General characteristics
- Tons burthen: 400 (bm)
- Installed power: 100 hp (75 kW)
- Propulsion: 2 side paddle wheels
- Speed: 4–5 knots (7.4–9.3 km/h; 4.6–5.8 mph)

= Pluto (1870 ship) =

Often erroneously labeled HMS Pluto – Colonial Steamer Pluto was a passenger steamer built in 1870 for the colonial government of the Straits Settlements for service in the East, her accommodation being specially fitted for the use of the governor of the colonies and his officials.
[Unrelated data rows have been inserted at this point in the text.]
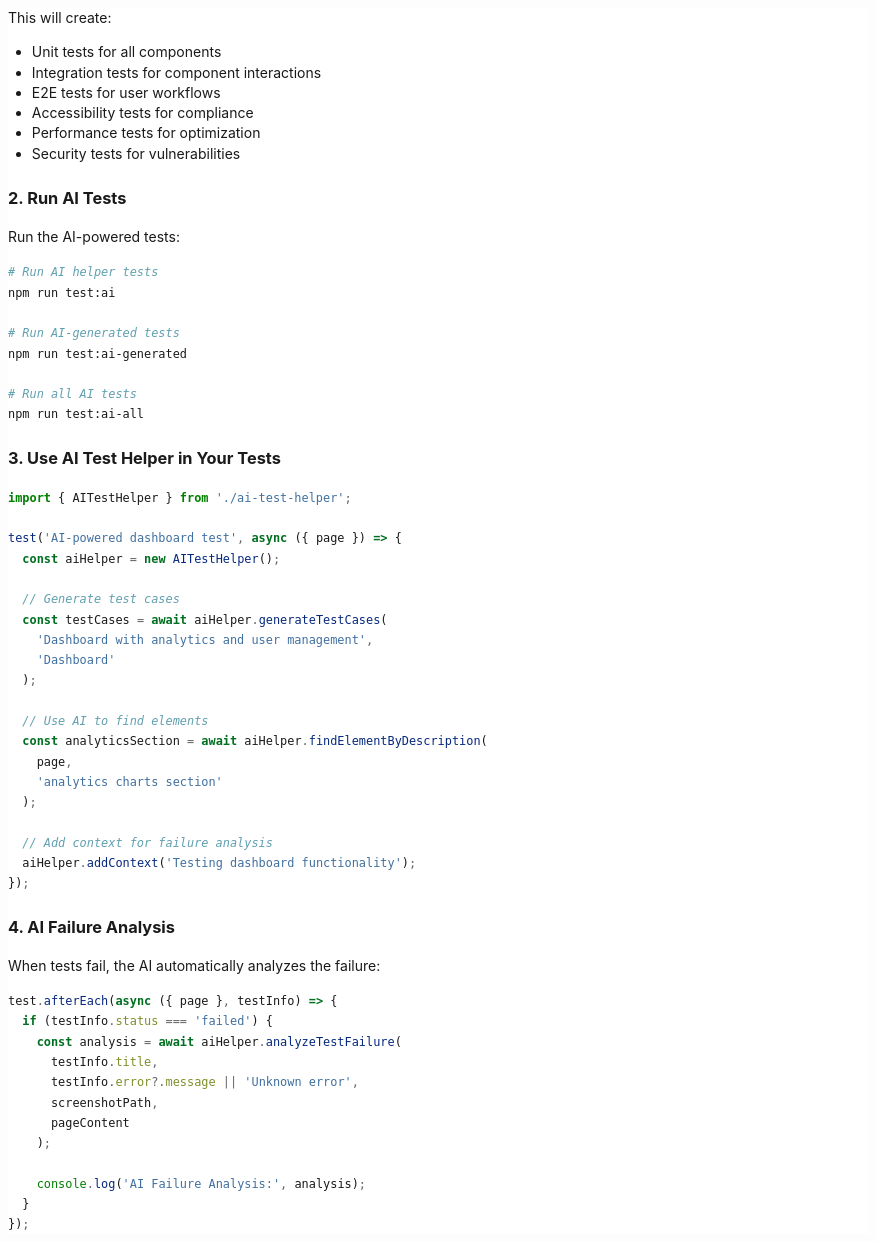 This will create:
- Unit tests for all components
- Integration tests for component interactions
- E2E tests for user workflows
- Accessibility tests for compliance
- Performance tests for optimization
- Security tests for vulnerabilities

### 2. Run AI Tests

Run the AI-powered tests:

```bash
# Run AI helper tests
npm run test:ai

# Run AI-generated tests
npm run test:ai-generated

# Run all AI tests
npm run test:ai-all
```

### 3. Use AI Test Helper in Your Tests

```typescript
import { AITestHelper } from './ai-test-helper';

test('AI-powered dashboard test', async ({ page }) => {
  const aiHelper = new AITestHelper();
  
  // Generate test cases
  const testCases = await aiHelper.generateTestCases(
    'Dashboard with analytics and user management',
    'Dashboard'
  );
  
  // Use AI to find elements
  const analyticsSection = await aiHelper.findElementByDescription(
    page, 
    'analytics charts section'
  );
  
  // Add context for failure analysis
  aiHelper.addContext('Testing dashboard functionality');
});
```

### 4. AI Failure Analysis

When tests fail, the AI automatically analyzes the failure:

```typescript
test.afterEach(async ({ page }, testInfo) => {
  if (testInfo.status === 'failed') {
    const analysis = await aiHelper.analyzeTestFailure(
      testInfo.title,
      testInfo.error?.message || 'Unknown error',
      screenshotPath,
      pageContent
    );
    
    console.log('AI Failure Analysis:', analysis);
  }
});
```
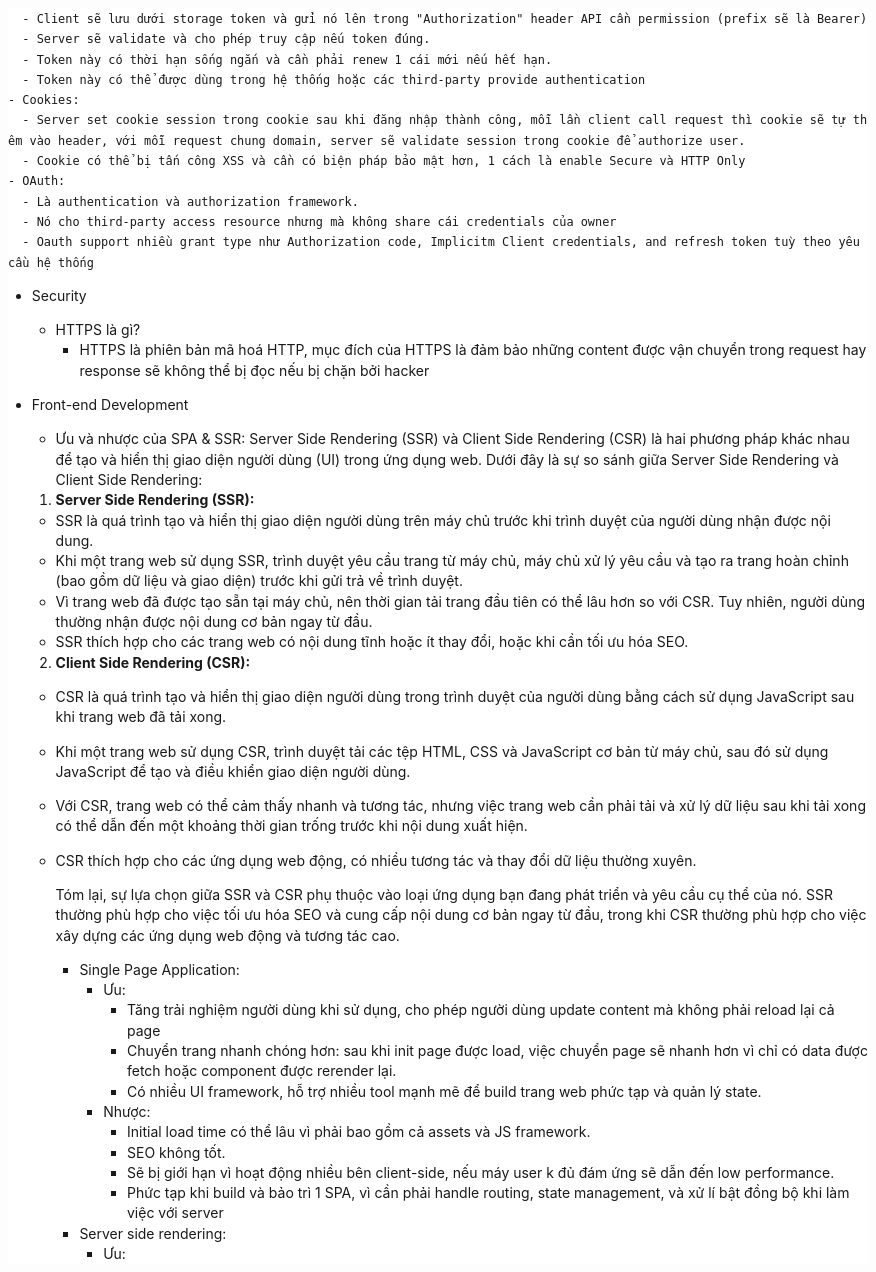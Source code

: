       - Client sẽ lưu dưới storage token và gửi nó lên trong "Authorization" header API cần permission (prefix sẽ là Bearer)
      - Server sẽ validate và cho phép truy cập nếu token đúng.
      - Token này có thời hạn sống ngắn và cần phải renew 1 cái mới nếu hết hạn.
      - Token này có thể được dùng trong hệ thống hoặc các third-party provide authentication
    - Cookies:
      - Server set cookie session trong cookie sau khi đăng nhập thành công, mỗi lần client call request thì cookie sẽ tự thêm vào header, với mỗi request chung domain, server sẽ validate session trong cookie để authorize user.
      - Cookie có thể bị tấn công XSS và cần có biện pháp bảo mật hơn, 1 cách là enable Secure và HTTP Only
    - OAuth:
      - Là authentication và authorization framework.
      - Nó cho third-party access resource nhưng mà không share cái credentials của owner
      - Oauth support nhiều grant type như Authorization code, Implicitm Client credentials, and refresh token tuỳ theo yêu cầu hệ thống
- Security
  - HTTPS là gì?
    - HTTPS là phiên bản mã hoá HTTP, mục đích của HTTPS là đảm bảo những content được vận chuyển trong request hay response sẽ không thể bị đọc nếu bị chặn bởi hacker
- Front-end Development

  - Ưu và nhược của SPA & SSR:
    Server Side Rendering (SSR) và Client Side Rendering (CSR) là hai phương pháp khác nhau để tạo và hiển thị giao diện người dùng (UI) trong ứng dụng web. Dưới đây là sự so sánh giữa Server Side Rendering và Client Side Rendering:

  1.  **Server Side Rendering (SSR):**

  - SSR là quá trình tạo và hiển thị giao diện người dùng trên máy chủ trước khi trình duyệt của người dùng nhận được nội dung.
  - Khi một trang web sử dụng SSR, trình duyệt yêu cầu trang từ máy chủ, máy chủ xử lý yêu cầu và tạo ra trang hoàn chỉnh (bao gồm dữ liệu và giao diện) trước khi gửi trả về trình duyệt.
  - Vì trang web đã được tạo sẵn tại máy chủ, nên thời gian tải trang đầu tiên có thể lâu hơn so với CSR. Tuy nhiên, người dùng thường nhận được nội dung cơ bản ngay từ đầu.
  - SSR thích hợp cho các trang web có nội dung tĩnh hoặc ít thay đổi, hoặc khi cần tối ưu hóa SEO.

  2.  **Client Side Rendering (CSR):**

  - CSR là quá trình tạo và hiển thị giao diện người dùng trong trình duyệt của người dùng bằng cách sử dụng JavaScript sau khi trang web đã tải xong.
  - Khi một trang web sử dụng CSR, trình duyệt tải các tệp HTML, CSS và JavaScript cơ bản từ máy chủ, sau đó sử dụng JavaScript để tạo và điều khiển giao diện người dùng.
  - Với CSR, trang web có thể cảm thấy nhanh và tương tác, nhưng việc trang web cần phải tải và xử lý dữ liệu sau khi tải xong có thể dẫn đến một khoảng thời gian trống trước khi nội dung xuất hiện.
  - CSR thích hợp cho các ứng dụng web động, có nhiều tương tác và thay đổi dữ liệu thường xuyên.

    Tóm lại, sự lựa chọn giữa SSR và CSR phụ thuộc vào loại ứng dụng bạn đang phát triển và yêu cầu cụ thể của nó. SSR thường phù hợp cho việc tối ưu hóa SEO và cung cấp nội dung cơ bản ngay từ đầu, trong khi CSR thường phù hợp cho việc xây dựng các ứng dụng web động và tương tác cao.

    - Single Page Application:
      - Ưu:
        - Tăng trải nghiệm người dùng khi sử dụng, cho phép người dùng update content mà không phải reload lại cả page
        - Chuyển trang nhanh chóng hơn: sau khi init page được load, việc chuyển page sẽ nhanh hơn vì chỉ có data được fetch hoặc component được rerender lại.
        - Có nhiều UI framework, hỗ trợ nhiều tool mạnh mẽ để build trang web phức tạp và quản lý state.
      - Nhược:
        - Initial load time có thể lâu vì phải bao gồm cả assets và JS framework.
        - SEO không tốt.
        - Sẽ bị giới hạn vì hoạt động nhiều bên client-side, nếu máy user k đủ đám ứng sẽ dẫn đến low performance.
        - Phức tạp khi build và bảo trì 1 SPA, vì cần phải handle routing, state management, và xử lí bật đồng bộ khi làm việc với server
    - Server side rendering:
      - Ưu:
She arrived at Singapore for the first time on 4 January 1871.

==Background==
Unsatisfied with the performance of the steamer Peiho the Governor of the Straits Settlements Harry Ord requested a new steamer to be ordered from England in 1869. This new steamer would be named Pluto as it was seen as a full replacement for the previous HM Straits Steamer Pluto, which had been in use by the Straits Government from 1863 until it was broken up in 1868.

==Service==
Originally intended for the relief of lighthouses and other government services, when not so employed, the Colonial Office had no objection to the steamer being used for conveyance of the governor. By 1881, Pluto was considered too slow and inefficient to meet the demands of the colony, so a new governor's yacht, Sea Belle, was ordered to replace her. Pluto was used in the Pangkor Treaty of 1874 as the location of the signature of the agreement, considered significant in the history of the Malay states and paved the way for colonization in Malaya.